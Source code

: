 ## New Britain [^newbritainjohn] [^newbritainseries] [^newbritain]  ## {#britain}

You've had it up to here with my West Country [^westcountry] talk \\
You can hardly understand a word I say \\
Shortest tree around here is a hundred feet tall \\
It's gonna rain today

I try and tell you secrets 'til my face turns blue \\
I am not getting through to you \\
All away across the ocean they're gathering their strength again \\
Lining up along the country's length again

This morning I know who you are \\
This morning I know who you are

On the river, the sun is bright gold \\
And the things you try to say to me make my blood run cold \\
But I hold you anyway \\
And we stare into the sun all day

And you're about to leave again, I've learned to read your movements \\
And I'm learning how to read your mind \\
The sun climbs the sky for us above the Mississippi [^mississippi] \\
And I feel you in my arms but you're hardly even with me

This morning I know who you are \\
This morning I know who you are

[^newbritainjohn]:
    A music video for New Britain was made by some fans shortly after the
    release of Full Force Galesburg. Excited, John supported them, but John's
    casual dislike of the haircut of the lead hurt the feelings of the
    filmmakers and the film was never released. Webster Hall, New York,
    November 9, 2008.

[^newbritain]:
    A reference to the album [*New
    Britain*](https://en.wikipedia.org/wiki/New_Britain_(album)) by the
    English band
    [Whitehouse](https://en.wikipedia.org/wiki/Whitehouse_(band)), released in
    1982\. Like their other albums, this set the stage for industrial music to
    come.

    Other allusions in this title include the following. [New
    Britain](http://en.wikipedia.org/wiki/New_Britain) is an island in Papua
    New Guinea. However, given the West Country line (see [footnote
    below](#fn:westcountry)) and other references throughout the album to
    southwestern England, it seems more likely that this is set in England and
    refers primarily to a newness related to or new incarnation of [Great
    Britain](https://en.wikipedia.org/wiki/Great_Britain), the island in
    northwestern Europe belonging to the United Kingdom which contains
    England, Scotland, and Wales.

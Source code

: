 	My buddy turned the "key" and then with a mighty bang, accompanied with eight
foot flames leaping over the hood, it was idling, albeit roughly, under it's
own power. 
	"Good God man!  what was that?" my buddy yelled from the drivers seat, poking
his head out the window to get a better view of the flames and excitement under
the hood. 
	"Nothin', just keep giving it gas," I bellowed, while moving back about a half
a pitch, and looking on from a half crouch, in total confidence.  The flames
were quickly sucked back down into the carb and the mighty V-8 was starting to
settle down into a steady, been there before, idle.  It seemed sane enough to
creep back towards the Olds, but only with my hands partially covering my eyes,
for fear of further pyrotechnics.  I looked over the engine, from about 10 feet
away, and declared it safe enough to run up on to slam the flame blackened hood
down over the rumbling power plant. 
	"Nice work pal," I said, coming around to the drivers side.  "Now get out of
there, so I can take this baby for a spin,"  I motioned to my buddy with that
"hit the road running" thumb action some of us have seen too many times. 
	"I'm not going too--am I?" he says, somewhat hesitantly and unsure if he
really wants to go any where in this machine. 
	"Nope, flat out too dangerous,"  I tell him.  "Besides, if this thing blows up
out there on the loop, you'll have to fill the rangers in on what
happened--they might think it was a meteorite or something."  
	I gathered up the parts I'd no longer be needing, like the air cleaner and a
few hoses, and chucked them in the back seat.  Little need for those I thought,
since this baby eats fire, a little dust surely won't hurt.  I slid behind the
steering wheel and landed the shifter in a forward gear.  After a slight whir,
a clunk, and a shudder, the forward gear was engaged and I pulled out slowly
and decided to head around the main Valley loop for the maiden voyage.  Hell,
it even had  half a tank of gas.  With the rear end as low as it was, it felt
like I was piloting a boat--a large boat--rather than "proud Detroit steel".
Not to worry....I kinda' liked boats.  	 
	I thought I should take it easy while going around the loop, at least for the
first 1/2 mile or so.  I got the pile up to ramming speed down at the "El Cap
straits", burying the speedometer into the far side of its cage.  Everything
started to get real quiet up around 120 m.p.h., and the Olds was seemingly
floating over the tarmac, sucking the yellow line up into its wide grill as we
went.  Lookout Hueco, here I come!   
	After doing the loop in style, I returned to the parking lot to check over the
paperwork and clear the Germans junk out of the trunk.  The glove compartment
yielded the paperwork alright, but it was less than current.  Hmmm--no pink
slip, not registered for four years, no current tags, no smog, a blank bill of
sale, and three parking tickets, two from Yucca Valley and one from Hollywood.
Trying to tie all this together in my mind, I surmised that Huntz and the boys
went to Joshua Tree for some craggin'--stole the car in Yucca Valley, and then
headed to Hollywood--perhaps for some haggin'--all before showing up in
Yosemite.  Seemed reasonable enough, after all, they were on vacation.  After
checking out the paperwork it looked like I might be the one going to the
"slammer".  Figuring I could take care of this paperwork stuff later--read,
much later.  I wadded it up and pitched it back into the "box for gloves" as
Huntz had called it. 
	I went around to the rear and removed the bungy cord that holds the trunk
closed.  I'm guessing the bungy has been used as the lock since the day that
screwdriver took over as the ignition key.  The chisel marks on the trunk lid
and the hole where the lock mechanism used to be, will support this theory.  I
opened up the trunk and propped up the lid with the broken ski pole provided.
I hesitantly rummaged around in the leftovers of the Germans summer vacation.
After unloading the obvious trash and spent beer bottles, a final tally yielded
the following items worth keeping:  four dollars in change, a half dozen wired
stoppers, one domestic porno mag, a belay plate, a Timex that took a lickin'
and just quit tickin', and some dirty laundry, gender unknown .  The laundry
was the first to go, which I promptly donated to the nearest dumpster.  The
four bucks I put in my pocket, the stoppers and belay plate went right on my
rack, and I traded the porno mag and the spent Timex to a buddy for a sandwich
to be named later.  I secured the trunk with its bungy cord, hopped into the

______________________________

While keeping every line the same, please copy out all the records.

**RESULT BELOW**
Source code

: ## New Britain [^newbritainjohn] [^newbritainseries] [^newbritain]  ## {#britain}

You've had it up to here with my West Country [^westcountry] talk \\
You can hardly understand a word I say \\
Shortest tree around here is a hundred feet tall \\
It's gonna rain today

I try and tell you secrets 'til my face turns blue \\
I am not getting through to you \\
All away across the ocean they're gathering their strength again \\
Lining up along the country's length again

This morning I know who you are \\
This morning I know who you are

On the river, the sun is bright gold \\
And the things you try to say to me make my blood run cold \\
But I hold you anyway \\
And we stare into the sun all day

And you're about to leave again, I've learned to read your movements \\
And I'm learning how to read your mind \\
The sun climbs the sky for us above the Mississippi [^mississippi] \\
And I feel you in my arms but you're hardly even with me

This morning I know who you are \\
This morning I know who you are

[^newbritainjohn]:
    A music video for New Britain was made by some fans shortly after the
    release of Full Force Galesburg. Excited, John supported them, but John's
    casual dislike of the haircut of the lead hurt the feelings of the
    filmmakers and the film was never released. Webster Hall, New York,
    November 9, 2008.

[^newbritain]:
    A reference to the album [*New
    Britain*](https://en.wikipedia.org/wiki/New_Britain_(album)) by the
    English band
    [Whitehouse](https://en.wikipedia.org/wiki/Whitehouse_(band)), released in
    1982\. Like their other albums, this set the stage for industrial music to
    come.

    Other allusions in this title include the following. [New
    Britain](http://en.wikipedia.org/wiki/New_Britain) is an island in Papua
    New Guinea. However, given the West Country line (see [footnote
    below](#fn:westcountry)) and other references throughout the album to
    southwestern England, it seems more likely that this is set in England and
    refers primarily to a newness related to or new incarnation of [Great
    Britain](https://en.wikipedia.org/wiki/Great_Britain), the island in
    northwestern Europe belonging to the United Kingdom which contains
    England, Scotland, and Wales.

Source code

: 	My buddy turned the "key" and then with a mighty bang, accompanied with eight
foot flames leaping over the hood, it was idling, albeit roughly, under it's
own power. 
	"Good God man!  what was that?" my buddy yelled from the drivers seat, poking
his head out the window to get a better view of the flames and excitement under
the hood. 
	"Nothin', just keep giving it gas," I bellowed, while moving back about a half
a pitch, and looking on from a half crouch, in total confidence.  The flames
were quickly sucked back down into the carb and the mighty V-8 was starting to
settle down into a steady, been there before, idle.  It seemed sane enough to
creep back towards the Olds, but only with my hands partially covering my eyes,
for fear of further pyrotechnics.  I looked over the engine, from about 10 feet
away, and declared it safe enough to run up on to slam the flame blackened hood
down over the rumbling power plant. 
	"Nice work pal," I said, coming around to the drivers side.  "Now get out of
there, so I can take this baby for a spin,"  I motioned to my buddy with that
"hit the road running" thumb action some of us have seen too many times. 
	"I'm not going too--am I?" he says, somewhat hesitantly and unsure if he
really wants to go any where in this machine. 
	"Nope, flat out too dangerous,"  I tell him.  "Besides, if this thing blows up
out there on the loop, you'll have to fill the rangers in on what
happened--they might think it was a meteorite or something."  
	I gathered up the parts I'd no longer be needing, like the air cleaner and a
few hoses, and chucked them in the back seat.  Little need for those I thought,
since this baby eats fire, a little dust surely won't hurt.  I slid behind the
steering wheel and landed the shifter in a forward gear.  After a slight whir,
a clunk, and a shudder, the forward gear was engaged and I pulled out slowly
and decided to head around the main Valley loop for the maiden voyage.  Hell,
it even had  half a tank of gas.  With the rear end as low as it was, it felt
like I was piloting a boat--a large boat--rather than "proud Detroit steel".
Not to worry....I kinda' liked boats.  	 
	I thought I should take it easy while going around the loop, at least for the
first 1/2 mile or so.  I got the pile up to ramming speed down at the "El Cap
straits", burying the speedometer into the far side of its cage.  Everything
started to get real quiet up around 120 m.p.h., and the Olds was seemingly
floating over the tarmac, sucking the yellow line up into its wide grill as we
went.  Lookout Hueco, here I come!   
	After doing the loop in style, I returned to the parking lot to check over the
paperwork and clear the Germans junk out of the trunk.  The glove compartment
yielded the paperwork alright, but it was less than current.  Hmmm--no pink
slip, not registered for four years, no current tags, no smog, a blank bill of
sale, and three parking tickets, two from Yucca Valley and one from Hollywood.
Trying to tie all this together in my mind, I surmised that Huntz and the boys
went to Joshua Tree for some craggin'--stole the car in Yucca Valley, and then
headed to Hollywood--perhaps for some haggin'--all before showing up in
Yosemite.  Seemed reasonable enough, after all, they were on vacation.  After
checking out the paperwork it looked like I might be the one going to the
"slammer".  Figuring I could take care of this paperwork stuff later--read,
much later.  I wadded it up and pitched it back into the "box for gloves" as
Huntz had called it. 
	I went around to the rear and removed the bungy cord that holds the trunk
closed.  I'm guessing the bungy has been used as the lock since the day that
screwdriver took over as the ignition key.  The chisel marks on the trunk lid
and the hole where the lock mechanism used to be, will support this theory.  I
opened up the trunk and propped up the lid with the broken ski pole provided.
I hesitantly rummaged around in the leftovers of the Germans summer vacation.
After unloading the obvious trash and spent beer bottles, a final tally yielded
the following items worth keeping:  four dollars in change, a half dozen wired
stoppers, one domestic porno mag, a belay plate, a Timex that took a lickin'
and just quit tickin', and some dirty laundry, gender unknown .  The laundry
was the first to go, which I promptly donated to the nearest dumpster.  The
four bucks I put in my pocket, the stoppers and belay plate went right on my
rack, and I traded the porno mag and the spent Timex to a buddy for a sandwich
to be named later.  I secured the trunk with its bungy cord, hopped into the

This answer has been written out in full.